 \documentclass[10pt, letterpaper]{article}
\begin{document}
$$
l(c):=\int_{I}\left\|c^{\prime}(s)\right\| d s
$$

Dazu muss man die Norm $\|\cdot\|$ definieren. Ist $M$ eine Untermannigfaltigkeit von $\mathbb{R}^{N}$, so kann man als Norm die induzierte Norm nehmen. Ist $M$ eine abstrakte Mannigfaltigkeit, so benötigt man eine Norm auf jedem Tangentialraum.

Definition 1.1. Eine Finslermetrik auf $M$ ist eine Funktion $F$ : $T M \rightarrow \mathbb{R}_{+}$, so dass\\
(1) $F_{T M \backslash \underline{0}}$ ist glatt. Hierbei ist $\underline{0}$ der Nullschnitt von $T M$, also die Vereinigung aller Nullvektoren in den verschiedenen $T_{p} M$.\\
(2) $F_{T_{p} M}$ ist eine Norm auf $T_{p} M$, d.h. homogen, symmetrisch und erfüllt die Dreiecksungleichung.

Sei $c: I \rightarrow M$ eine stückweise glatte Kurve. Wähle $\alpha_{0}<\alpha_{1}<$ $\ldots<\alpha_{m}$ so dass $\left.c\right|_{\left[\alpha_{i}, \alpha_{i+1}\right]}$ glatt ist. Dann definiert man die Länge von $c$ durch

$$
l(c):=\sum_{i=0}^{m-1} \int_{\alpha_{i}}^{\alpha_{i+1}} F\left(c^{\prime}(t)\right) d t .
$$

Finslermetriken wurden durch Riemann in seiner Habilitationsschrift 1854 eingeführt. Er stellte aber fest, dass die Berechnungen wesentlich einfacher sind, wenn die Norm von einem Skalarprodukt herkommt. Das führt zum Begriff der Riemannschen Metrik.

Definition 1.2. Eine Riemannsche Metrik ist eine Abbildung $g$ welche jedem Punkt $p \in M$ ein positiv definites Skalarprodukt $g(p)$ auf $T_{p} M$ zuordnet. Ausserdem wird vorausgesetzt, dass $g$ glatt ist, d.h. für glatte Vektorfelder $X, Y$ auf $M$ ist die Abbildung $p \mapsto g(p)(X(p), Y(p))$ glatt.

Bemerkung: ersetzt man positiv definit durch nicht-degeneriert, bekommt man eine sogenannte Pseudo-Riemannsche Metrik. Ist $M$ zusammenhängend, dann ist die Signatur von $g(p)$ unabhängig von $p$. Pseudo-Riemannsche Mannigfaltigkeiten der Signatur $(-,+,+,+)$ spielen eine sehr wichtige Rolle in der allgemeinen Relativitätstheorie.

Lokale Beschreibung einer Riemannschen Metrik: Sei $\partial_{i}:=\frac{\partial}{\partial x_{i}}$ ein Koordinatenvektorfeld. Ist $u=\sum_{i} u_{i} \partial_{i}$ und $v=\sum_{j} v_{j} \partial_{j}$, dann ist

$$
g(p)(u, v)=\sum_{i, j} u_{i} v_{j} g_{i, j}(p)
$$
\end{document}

-=-=-=-=-

▸ **Exercise details**
Repeat the data word for word, starting at its first line and stopping after the line that contains "Dazu muss man".

▸ **Answer section**
 \documentclass[10pt, letterpaper]{article}
\begin{document}
$$
l(c):=\int_{I}\left\|c^{\prime}(s)\right\| d s
$$

Dazu muss man die Norm $\|\cdot\|$ definieren. Ist $M$ eine Untermannigfaltigkeit von $\mathbb{R}^{N}$, so kann man als Norm die induzierte Norm nehmen. Ist $M$ eine abstrakte Mannigfaltigkeit, so benötigt man eine Norm auf jedem Tangentialraum.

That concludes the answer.